ENDE, PRANUSA.ID – Curah hujan dengan intensitas tinggi yang melanda wilayah Kabupaten Ende pada Minggu (16/3/2026) petang memicu terjadinya bencana tanah longsor di Desa Roa, Kecamatan Detusoko. Material tanah dilaporkan sempat menutupi badan jalan dan menghambat akses kendaraan yang melintas di jalur strategis tersebut.
Merespons cepat kejadian ini, Kapolres Ende segera menginstruksikan jajaran Polsek Detusoko dan Satuan Lalu Lintas (Satlantas) untuk terjun langsung ke lokasi. Langkah ini diambil guna memastikan keamanan para pengguna jalan.
Kapolres Ende AKBP Yudhi Franata, S.I.K., M.H., M.Tr.Opsla. menyampaikan bahwa prioritas utama saat ini adalah keselamatan warga dan kelancaran arus lalu lintas.
“Personel Satlantas dan Anggota Polsek Detusoko sudah berada di titik lokasi untuk melakukan pengaturan arus lalu lintas guna mencegah terjadinya antrean kendaraan yang panjang,” tulis keterangan resmi tersebut.
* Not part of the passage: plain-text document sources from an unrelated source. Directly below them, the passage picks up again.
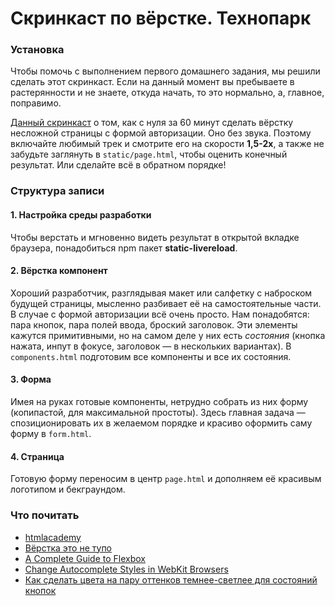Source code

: # Скринкаст по вёрстке. Технопарк

### Установка
Чтобы помочь с выполнением первого домашнего задания, мы решили сделать этот скринкаст. Если на данный момент вы пребываете в растерянности и не знаете, откуда начать, то это нормально, а, главное, поправимо.

[Данный скринкаст](https://cloud.mail.ru/public/3pXZ/5oTbGG4WA) о том, как с нуля за 60 минут сделать вёрстку несложной страницы с формой авторизации. Оно без звука. Поэтому включайте любимый трек и смотрите его на скорости **1,5-2x**, а также не забудьте заглянуть в `static/page.html`, чтобы оценить конечный результат. Или сделайте всё в обратном порядке!

### Структура записи
#### 1. Настройка среды разработки
Чтобы верстать и мгновенно видеть результат в открытой вкладке браузера, понадобиться npm пакет **static-livereload**.

#### 2. Вёрстка компонент
Хороший разработчик, разглядывая макет или салфетку с наброском будущей страницы, мысленно разбивает её на самостоятельные части. В случае с формой авторизации всё очень просто. Нам понадобятся: пара кнопок, пара полей ввода, броский заголовок.
Эти элементы кажутся примитивными, но на самом деле у них есть *состояния* (кнопка нажата, инпут в фокусе, заголовок &mdash; в нескольких вариантах).
В `components.html` подготовим все компоненты и все их состояния.

#### 3. Форма
Имея на руках готовые компоненты, нетрудно собрать из них форму (копипастой, для максимальной простоты). Здесь главная задача &mdash; спозиционировать их в желаемом порядке и красиво оформить саму форму в `form.html`.

#### 4. Страница
Готовую форму переносим в центр `page.html` и дополняем её красивым логотипом и бекграундом.


### Что почитать
* [htmlacademy](https://htmlacademy.ru)
* [Вёрстка это не тупо](http://webmasters.teamdev.com/)
* [A Complete Guide to Flexbox](https://css-tricks.com/snippets/css/a-guide-to-flexbox/)
* [Change Autocomplete Styles in WebKit Browsers](https://css-tricks.com/snippets/css/change-autocomplete-styles-webkit-browsers/)
* [Как сделать цвета на пару оттенков темнее-светлее для состояний кнопок](http://pinetools.com/darken-color)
Keterangan itu juga menyebutkan bahwa koordinasi intensif langsung dilakukan dengan Dinas PU Kabupaten Ende untuk pembersihan material longsor.
Hingga berita ini diturunkan, dipastikan tidak ada korban jiwa dalam peristiwa tersebut.
Namun, pihak kepolisian tetap menyiagakan personel di titik-titik rawan mengingat kondisi tanah yang masih labil. Hal ini disebabkan oleh adanya rembesan mata air dari perbukitan di sepanjang jalur Roa-Detusoko.
Pihak kepolisian juga mengantisipasi potensi munculnya berita bohong (hoaks) atau persepsi negatif di media sosial terkait kejadian ini. Masyarakat diminta untuk hanya merujuk pada informasi resmi dari pihak berwenang.
Adapun langkah-langkah antisipasi telah diambil oleh Satlantas Polres Ende, di antaranya adalah pengaturan lalu lintas melalui penempatan personel di lokasi terdampak. Kepolisian juga bersiaga menghadapi bencana dengan mendorong Pemerintah Desa Roa untuk mengaktifkan sistem peringatan dini bagi warga sekitar.
Sebagai rekomendasi mitigasi, polisi melakukan koordinasi dengan Badan Penanggulangan Bencana Daerah (BPBD). Sinergi ini bertujuan untuk memetakan ulang titik rawan longsor di Kecamatan Detusoko guna mencegah kejadian serupa pada masa mendatang.
“Kami mengimbau para pengendara, baik roda dua maupun roda empat, untuk tetap waspada dan berhati-hati saat melintasi jalur Detusoko, terutama saat hujan turun. Ikuti arahan petugas di lapangan demi keselamatan bersama,” sambung Kapolres Ende.